The NNEDV describes these issues in detail in its tip sheets, “Technology Safety Quick Tips,” “Online Privacy and Safety Tips,” and “Cell Phones: Location Tracking & Sharing.” Find links to these resources at the end of this article.
5. Encourage the victim to document everything.
Help the victim understand that good documentation will help her case move forward. Dates, times, what happened, who was involved, location, any phone numbers involved, and other details become important to showing a pattern of behavior. So can basic understanding about technology, like tracing IP addresses.
Even if you do not currently have enough to build a case and the victim must turn to a private investigator or other resource for help, this documentation can be useful when the case does eventually come to law enforcement.
6. Know where to refer the victim for additional help.
Sometimes private investigators can perform the forensic searches that give you the evidence you need, when you have no legal standing to do so. Find PIs in your area who specialize in family law and who know how to preserve and collect digital evidence that you can use in court.
National nonprofit resources such as the NNEDV have educational resources, too.
7. Know where you can turn for training and resources.

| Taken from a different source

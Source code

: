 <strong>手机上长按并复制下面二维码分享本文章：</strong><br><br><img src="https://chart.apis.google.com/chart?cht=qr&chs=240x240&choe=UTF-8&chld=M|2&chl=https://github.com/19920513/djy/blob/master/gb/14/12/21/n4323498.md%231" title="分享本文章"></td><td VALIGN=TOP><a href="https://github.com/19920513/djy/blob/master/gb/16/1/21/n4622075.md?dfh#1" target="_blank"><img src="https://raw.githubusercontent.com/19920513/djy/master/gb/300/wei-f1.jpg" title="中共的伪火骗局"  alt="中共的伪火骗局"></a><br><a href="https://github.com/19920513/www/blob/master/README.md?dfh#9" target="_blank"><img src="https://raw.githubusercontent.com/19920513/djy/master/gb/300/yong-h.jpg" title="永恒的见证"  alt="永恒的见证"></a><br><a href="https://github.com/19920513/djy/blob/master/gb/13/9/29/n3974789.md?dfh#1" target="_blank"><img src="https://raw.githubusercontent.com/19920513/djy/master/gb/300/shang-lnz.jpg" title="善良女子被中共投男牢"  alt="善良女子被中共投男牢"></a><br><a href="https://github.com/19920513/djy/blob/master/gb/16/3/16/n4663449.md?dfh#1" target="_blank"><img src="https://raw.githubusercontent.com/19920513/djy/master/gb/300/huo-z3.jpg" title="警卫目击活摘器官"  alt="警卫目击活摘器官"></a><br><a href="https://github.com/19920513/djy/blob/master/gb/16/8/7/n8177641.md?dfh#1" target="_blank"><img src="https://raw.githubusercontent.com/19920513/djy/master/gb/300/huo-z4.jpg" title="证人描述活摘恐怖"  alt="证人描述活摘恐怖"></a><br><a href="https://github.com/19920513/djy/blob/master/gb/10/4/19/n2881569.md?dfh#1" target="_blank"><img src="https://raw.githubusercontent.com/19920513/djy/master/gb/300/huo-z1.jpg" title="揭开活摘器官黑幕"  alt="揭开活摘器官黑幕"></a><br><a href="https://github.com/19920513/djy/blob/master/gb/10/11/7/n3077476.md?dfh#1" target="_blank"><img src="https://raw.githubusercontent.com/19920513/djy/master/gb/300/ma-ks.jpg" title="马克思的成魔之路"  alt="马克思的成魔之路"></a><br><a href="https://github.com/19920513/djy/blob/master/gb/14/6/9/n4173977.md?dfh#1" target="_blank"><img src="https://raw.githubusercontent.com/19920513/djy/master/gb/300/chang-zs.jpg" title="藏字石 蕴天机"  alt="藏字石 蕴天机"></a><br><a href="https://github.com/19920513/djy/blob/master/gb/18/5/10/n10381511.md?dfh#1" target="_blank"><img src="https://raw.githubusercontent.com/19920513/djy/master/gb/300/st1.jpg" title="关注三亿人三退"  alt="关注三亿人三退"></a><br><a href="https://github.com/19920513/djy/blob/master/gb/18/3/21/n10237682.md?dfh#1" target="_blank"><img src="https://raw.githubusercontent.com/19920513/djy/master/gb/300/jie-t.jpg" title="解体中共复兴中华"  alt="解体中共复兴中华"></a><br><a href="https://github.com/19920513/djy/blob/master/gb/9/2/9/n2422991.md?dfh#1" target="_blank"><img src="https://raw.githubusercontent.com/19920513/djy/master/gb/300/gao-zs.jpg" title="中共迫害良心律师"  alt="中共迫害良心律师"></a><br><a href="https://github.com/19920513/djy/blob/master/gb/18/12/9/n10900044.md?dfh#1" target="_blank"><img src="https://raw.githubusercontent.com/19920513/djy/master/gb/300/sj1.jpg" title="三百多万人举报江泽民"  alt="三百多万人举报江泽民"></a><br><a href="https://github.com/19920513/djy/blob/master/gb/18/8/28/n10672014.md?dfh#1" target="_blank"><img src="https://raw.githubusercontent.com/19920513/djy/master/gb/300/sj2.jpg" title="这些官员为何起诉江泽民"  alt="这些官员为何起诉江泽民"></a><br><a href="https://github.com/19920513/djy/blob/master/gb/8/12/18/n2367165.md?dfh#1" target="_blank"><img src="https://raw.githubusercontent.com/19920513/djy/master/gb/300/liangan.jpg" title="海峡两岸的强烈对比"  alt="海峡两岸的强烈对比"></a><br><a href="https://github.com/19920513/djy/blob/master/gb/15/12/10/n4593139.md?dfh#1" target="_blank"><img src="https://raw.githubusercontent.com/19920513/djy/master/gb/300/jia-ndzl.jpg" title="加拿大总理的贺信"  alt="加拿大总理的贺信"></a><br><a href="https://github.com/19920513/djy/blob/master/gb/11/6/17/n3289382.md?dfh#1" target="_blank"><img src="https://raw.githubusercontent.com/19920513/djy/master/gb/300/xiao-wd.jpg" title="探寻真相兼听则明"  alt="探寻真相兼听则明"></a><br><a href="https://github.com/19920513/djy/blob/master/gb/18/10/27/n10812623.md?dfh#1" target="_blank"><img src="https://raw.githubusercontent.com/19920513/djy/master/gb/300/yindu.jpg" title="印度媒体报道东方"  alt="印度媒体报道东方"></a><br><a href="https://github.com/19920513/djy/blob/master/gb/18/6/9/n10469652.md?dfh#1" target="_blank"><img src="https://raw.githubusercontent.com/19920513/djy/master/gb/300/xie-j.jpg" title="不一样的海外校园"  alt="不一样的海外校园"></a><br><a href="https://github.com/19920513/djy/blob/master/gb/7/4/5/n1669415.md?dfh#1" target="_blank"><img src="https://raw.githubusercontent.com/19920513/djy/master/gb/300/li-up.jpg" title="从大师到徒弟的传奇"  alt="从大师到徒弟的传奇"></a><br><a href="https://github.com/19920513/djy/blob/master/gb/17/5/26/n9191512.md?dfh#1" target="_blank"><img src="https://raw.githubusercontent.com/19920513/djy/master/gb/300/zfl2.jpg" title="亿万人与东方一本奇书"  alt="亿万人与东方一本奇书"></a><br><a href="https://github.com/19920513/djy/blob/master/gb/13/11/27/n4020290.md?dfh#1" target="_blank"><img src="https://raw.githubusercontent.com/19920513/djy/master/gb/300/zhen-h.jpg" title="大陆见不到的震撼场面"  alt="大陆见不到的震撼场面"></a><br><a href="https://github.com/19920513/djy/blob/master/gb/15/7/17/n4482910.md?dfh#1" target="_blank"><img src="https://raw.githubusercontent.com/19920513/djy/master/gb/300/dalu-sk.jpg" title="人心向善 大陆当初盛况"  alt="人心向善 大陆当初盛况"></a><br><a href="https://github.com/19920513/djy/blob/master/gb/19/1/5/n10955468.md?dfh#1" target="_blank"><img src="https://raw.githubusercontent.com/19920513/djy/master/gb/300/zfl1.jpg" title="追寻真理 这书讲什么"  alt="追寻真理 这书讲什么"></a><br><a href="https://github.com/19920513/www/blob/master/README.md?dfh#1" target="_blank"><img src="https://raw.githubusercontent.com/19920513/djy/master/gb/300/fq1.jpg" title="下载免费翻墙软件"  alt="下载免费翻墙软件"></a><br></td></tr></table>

If your agency doesn’t have dedicated digital forensic examiners, seek them out in nearby agencies or task forces. This can be an important resource if you suspect spyware is installed on a mobile device and need forensic analysis to prove and analyze it.
Mobile carriers may be an additional source of assistance. As the St. Louis Post-Dispatch pointed out, some carriers “will text customers if tracking software is activated on their phones, and shut it off upon request from law enforcement.” Most if not all carriers have law enforcement liaisons who respond to search warrants, court orders and subpoenas.
Finally, training is available from the NNEDV, as well as from the Stalking Resource Center at The National Center for Victims of Crime, if you have grant funding from the USDOJ Office on Violence Against Women.
High tech stalking and harassment can be confusing because the technology, and the ways offenders exploit it for criminal purposes, change constantly. But understanding how it fits in a broader context of domestic violence or other more conventional crimes will help you better help the victims in your community.